Se, efetivamente, a feitura das leis e a sua aplicação observarem, tanto quanto possível, a ideia de Direito, como a resposta e a solução reta, justa, ético-axiologicamente fundada, que deve ser realizada, no respeito e entendimento dos legítimos poderes para a materializarem, diria que dificilmente encontraríamos razões para nos queixarmos das leis. Neste caso, seria ainda muito importante, para evitar injustiças, que, na sua aplicação, não houvesse desvirtuamento da sua letra e do seu espírito, entendido à luz da ideia de Direito e dos princípios gerais do sistema jurídico.
Em muitas situações são os juízes a suprir as lacunas da lei e fazem a justiça, não segundo as leis, porque existe uma lacuna, mas tentando seguir aqueles princípios.
Mas deixo a pergunta: poderá haver uma lei injusta que se aplique igualmente a todos, sem exceção?

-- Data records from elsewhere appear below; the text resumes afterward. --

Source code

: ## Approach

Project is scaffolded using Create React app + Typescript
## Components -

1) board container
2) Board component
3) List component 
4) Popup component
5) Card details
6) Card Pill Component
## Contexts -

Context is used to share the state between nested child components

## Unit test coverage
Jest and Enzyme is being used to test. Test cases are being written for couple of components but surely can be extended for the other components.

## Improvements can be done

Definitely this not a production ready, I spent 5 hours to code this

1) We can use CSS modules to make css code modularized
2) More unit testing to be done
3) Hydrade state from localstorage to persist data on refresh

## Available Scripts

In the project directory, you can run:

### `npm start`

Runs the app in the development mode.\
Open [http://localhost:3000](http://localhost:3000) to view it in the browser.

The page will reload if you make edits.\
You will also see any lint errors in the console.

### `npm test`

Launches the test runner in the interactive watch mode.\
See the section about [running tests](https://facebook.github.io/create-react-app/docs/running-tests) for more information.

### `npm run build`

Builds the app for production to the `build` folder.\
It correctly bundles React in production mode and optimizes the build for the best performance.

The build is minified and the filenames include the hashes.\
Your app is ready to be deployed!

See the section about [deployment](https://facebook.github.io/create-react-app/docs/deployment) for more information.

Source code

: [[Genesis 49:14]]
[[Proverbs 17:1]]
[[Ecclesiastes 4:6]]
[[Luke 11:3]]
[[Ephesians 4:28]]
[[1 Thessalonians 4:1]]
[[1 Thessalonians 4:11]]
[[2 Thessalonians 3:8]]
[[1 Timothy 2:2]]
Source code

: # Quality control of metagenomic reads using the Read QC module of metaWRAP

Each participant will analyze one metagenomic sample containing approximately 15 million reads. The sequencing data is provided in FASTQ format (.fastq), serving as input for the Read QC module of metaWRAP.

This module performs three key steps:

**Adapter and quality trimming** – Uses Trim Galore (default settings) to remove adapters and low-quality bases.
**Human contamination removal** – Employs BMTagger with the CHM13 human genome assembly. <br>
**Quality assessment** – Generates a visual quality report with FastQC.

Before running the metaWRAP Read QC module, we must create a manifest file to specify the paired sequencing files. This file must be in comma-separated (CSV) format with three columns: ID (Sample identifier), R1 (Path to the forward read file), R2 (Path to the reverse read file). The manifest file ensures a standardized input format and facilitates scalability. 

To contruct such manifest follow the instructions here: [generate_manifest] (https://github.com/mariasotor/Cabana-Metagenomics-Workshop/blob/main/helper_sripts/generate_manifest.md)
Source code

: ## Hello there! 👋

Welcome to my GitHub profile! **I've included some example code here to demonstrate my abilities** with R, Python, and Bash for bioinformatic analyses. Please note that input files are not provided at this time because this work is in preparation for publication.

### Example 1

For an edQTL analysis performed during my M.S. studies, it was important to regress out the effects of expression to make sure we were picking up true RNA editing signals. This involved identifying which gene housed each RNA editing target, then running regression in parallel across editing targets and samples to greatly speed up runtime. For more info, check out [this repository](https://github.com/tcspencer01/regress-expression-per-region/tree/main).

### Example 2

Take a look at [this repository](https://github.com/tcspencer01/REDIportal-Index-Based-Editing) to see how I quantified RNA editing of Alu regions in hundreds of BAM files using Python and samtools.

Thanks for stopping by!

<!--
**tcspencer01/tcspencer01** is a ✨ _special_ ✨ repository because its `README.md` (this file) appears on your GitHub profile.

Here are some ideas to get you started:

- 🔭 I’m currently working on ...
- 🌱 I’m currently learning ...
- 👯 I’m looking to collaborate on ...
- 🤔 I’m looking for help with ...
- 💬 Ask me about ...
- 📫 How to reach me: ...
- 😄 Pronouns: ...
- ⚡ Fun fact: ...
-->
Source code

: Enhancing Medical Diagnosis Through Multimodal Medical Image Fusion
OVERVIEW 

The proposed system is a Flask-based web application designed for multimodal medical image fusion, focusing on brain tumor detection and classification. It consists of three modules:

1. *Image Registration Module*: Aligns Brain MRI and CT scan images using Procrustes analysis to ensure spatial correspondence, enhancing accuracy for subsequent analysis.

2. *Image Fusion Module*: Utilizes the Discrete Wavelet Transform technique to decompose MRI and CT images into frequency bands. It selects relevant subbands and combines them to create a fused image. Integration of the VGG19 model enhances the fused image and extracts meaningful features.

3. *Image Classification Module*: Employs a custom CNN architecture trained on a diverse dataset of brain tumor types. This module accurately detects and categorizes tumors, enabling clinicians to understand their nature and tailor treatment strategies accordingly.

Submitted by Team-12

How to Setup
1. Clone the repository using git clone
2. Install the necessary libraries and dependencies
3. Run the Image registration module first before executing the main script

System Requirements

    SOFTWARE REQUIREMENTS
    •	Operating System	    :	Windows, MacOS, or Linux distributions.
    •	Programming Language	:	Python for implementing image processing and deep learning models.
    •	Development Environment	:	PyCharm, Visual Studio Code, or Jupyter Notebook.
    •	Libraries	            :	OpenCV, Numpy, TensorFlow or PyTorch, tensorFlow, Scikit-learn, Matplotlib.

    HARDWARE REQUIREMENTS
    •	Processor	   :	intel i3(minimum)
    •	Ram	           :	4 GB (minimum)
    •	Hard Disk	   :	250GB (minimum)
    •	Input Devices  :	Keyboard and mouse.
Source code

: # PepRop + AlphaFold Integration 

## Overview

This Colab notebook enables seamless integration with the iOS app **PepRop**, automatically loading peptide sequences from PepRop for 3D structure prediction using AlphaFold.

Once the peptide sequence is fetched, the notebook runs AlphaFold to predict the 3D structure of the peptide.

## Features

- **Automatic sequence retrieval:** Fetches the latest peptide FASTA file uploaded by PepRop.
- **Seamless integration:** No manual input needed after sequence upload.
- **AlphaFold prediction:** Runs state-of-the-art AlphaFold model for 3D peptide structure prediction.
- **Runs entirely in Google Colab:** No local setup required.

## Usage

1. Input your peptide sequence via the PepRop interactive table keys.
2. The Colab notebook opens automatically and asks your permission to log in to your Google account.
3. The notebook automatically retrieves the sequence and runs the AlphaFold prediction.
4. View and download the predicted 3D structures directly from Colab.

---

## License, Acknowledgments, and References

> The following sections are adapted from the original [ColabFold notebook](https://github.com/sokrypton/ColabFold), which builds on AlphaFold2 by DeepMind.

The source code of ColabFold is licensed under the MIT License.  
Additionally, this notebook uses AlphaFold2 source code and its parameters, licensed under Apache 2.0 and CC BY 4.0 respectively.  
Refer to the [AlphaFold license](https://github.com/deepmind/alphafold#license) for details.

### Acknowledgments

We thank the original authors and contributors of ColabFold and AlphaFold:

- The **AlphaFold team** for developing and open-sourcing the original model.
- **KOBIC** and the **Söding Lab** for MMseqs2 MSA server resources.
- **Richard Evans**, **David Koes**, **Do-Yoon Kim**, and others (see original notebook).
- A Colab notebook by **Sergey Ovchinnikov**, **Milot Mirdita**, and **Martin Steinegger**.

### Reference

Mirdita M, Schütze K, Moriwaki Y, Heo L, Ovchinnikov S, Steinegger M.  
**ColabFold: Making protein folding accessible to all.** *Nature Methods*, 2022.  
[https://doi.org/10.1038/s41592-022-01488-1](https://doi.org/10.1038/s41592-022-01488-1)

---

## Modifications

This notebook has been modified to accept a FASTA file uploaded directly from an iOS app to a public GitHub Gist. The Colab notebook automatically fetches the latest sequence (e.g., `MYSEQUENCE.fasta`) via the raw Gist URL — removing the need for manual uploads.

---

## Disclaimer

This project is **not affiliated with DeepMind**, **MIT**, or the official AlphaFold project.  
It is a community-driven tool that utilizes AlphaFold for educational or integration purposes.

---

sábado, 7 de janeiro de 2023
Somos racionais e daí?
Toda a análise, comentário, interpretação, conhecimento, opinião que se faça, incluindo a crítica da (ir)racionalidade humana, ou a defesa de algum tipo de irracionalidade, ou o reconhecimento de que a racionalidade humana é uma faculdade humana que não deve, nem pode fazer-nos esquecer que o homem é um ser vivo com vastas e complexas aptidões e funções que escapam a essa racionalidade, ainda que possamos conjeturar que são processos biológicos inteligentes, que ocorrem à revelia da nossa consciência e da nossa vontade, são uma atividade racional. Ou seja, ao descobrirmos e reconhecermos que grande parte daquilo que ocorre e acontece, designadamente no ser humano, seja por efeito voluntário, consciente, ou não, estamos a ser racionais, a usar a faculdade da razão.
A educação e o ensino podem desempenhar um importante papel na preparação da atenção e dos processos de avaliação da realidade, natural, humana e social, despistagem de equívocos, de aparências ilusórias, de crenças injustificadas, mas também podem ser fomentados para reforçar e levar a aceitar acriticamente como verdades e valores, mitos, narrativas, prescrições, normas, cânones, ou situações de facto consumado, mais ou menos inelutáveis a cuja realidade não se pode deixar de dar uma resposta adaptativa, sendo que, em si mesma, essa realidade já se apresenta como uma resposta adaptativa.